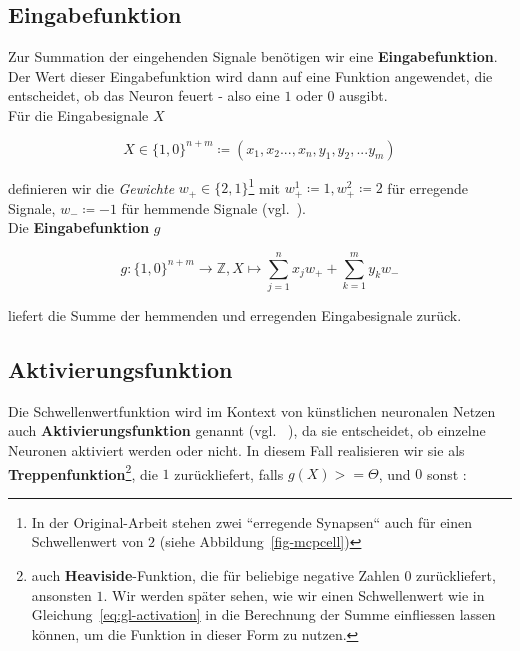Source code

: \subsection*{Eingabefunktion}
Zur Summation der eingehenden Signale benötigen wir eine \textbf{Eingabefunktion}.
Der Wert dieser Eingabefunktion wird dann auf eine Funktion angewendet, die entscheidet, ob das Neuron feuert - also eine $1$ oder $0$ ausgibt.\\

\noindent
Für die Eingabesignale $X$

\begin{equation}
X \in \{1, 0\}^{n+m} \coloneqq (x_1, x_2 ..., x_n, y_1, y_2, ... y_m)
\end{equation}\linebreak[2]

\noindent
definieren wir die \textit{Gewichte} $w_+ \in \{2, 1\}$\footnote{
    In der Original-Arbeit stehen zwei ``erregende Synapsen`` auch für einen Schwellenwert von $2$ (siehe Abbildung~\ref{fig-mcpcell})
} mit $w^1_+ \coloneqq1, w^2_+ \coloneqq 2$ für erregende Signale, $w_- \coloneqq -1$ für hemmende Signale (vgl.~\cite[27-28]{Fau94}).\\


\noindent
Die \textbf{Eingabefunktion} $g$

\begin{equation}
g: \{1, 0\}^{n+m} \to  \mathbb{Z}, X \mapsto \sum^n_{j=1} x_jw_+ + \sum^m_{k=1} y_kw_-
\label{eq:gl-mcpinpfunc}
\end{equation}\linebreak[2]

\noindent
liefert die Summe der hemmenden und erregenden Eingabesignale zurück.


\subsection*{Aktivierungsfunktion}
Die Schwellenwertfunktion wird im Kontext von künstlichen neuronalen Netzen auch \textbf{Aktivierungsfunktion} genannt (vgl. ~\cite[847]{RN09}), da sie entscheidet, ob einzelne Neuronen aktiviert werden oder nicht. In diesem Fall realisieren wir sie als \textbf{Treppenfunktion}\footnote{
    auch \textbf{Heaviside}-Funktion, die für beliebige negative Zahlen $0$ zurückliefert, ansonsten $1$. Wir werden später sehen, wie wir einen Schwellenwert wie in Gleichung~\ref{eq:gl-activation} in die Berechnung der Summe einfliessen lassen können, um die Funktion in dieser Form zu nutzen.
}, die $1$ zurückliefert, falls $g(X) >= \Theta$, und $0$ sonst :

=-=-=

State, as a bare number, how many lines of the listing hold the word "einen".

_TASK RESPONSE_: 2